Menengok ke belakang, perasaan saya campur aduk. Status sebagai Wartawan Utama, ketika Peraturan Dewan Pers tentang Standar Kompetensi Wartawan dikeluarkan pada tahun 2010, masih dipandang sebelah mata oleh banyak pengurus media, khususnya media “besar”, mainstream. 

Padahal di sana sudah diatur bahwa Pemimpin Redaksi dan Penanggung Jawab Media sudah disebutkan wajib memiliki sertifikat kompetensi utama karena besarnya tanggung jawab di pundaknya.

Dalam perkembangan upaya mendapatkan sertifikat Utama ini menjadi hangat ketika status terverifikasi media dikeluarkan Dewan Pers, ditandai dengan penyerahan sertifikat pada Hari Pers Nasional di Ambon, Maluku, tahun 2017.

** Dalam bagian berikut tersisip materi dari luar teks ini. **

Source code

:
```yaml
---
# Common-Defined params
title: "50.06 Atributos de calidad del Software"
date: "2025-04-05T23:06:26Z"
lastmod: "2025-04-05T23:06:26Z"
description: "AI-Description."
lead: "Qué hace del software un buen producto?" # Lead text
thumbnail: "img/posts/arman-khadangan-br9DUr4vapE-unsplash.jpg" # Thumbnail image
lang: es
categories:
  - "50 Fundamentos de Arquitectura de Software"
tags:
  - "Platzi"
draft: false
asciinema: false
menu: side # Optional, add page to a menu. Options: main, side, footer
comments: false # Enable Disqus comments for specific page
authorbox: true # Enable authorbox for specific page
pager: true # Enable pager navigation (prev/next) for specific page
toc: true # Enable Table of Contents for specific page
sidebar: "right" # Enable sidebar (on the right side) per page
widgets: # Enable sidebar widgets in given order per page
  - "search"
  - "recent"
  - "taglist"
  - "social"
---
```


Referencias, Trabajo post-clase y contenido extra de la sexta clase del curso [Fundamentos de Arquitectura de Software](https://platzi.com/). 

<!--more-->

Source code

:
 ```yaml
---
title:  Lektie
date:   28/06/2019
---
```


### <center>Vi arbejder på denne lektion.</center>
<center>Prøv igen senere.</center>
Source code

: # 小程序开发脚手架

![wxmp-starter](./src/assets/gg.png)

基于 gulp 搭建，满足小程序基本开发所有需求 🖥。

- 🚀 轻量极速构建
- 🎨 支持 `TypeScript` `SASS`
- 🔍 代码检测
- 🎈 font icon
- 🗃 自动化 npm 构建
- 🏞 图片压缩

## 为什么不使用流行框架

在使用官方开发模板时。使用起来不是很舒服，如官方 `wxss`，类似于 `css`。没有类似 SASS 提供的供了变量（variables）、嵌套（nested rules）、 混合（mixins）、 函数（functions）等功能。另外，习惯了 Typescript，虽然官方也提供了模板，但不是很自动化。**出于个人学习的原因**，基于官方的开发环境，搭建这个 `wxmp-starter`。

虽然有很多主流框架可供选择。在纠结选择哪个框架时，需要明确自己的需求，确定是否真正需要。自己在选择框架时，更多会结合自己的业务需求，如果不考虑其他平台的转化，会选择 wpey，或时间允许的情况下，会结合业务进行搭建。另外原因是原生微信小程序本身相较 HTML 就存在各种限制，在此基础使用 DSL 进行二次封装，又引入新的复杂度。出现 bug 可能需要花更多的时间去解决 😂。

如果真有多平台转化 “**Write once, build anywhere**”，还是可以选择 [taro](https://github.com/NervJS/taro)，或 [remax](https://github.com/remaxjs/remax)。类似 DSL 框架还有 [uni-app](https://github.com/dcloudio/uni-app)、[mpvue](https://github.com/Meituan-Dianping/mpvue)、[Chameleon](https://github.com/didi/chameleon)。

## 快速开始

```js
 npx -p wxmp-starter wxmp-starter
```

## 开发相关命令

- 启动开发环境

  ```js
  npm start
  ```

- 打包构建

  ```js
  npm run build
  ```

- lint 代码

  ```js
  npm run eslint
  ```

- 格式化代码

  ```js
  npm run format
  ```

Status Terverifikasi media, Administrasi atau Faktual, memerlukan syarat bahwa Pemimpin Redaksi dan Penanggung Jawab harus Utama.

BACA JUGA:Kualitas Udara Buruk, ISPA Di Kota Palembang Sudah Mencapai 3.945 Kasus

Dan sering status itu dijadikan pembatas oleh lembaga pemerintahan di daerah media yang dapat melakukan kemitraan pemberitaan alias bekerja sama soal iklan.

Kebutuhan pasar ini lalu membuat banyak yang dengan berbagai upaya mengikuti uji kompetensi utama, yang sampai dengan tahun 2019 masih bebas memilih ikut ujian kelompok muda, madya, atau utama, asal sesuai dengan jabatannya di media.

Seleksi ada di tangan lembaga uji, yang jumlahnya belasan sesuai dengan asesmen yang dibuat Dewan Pers.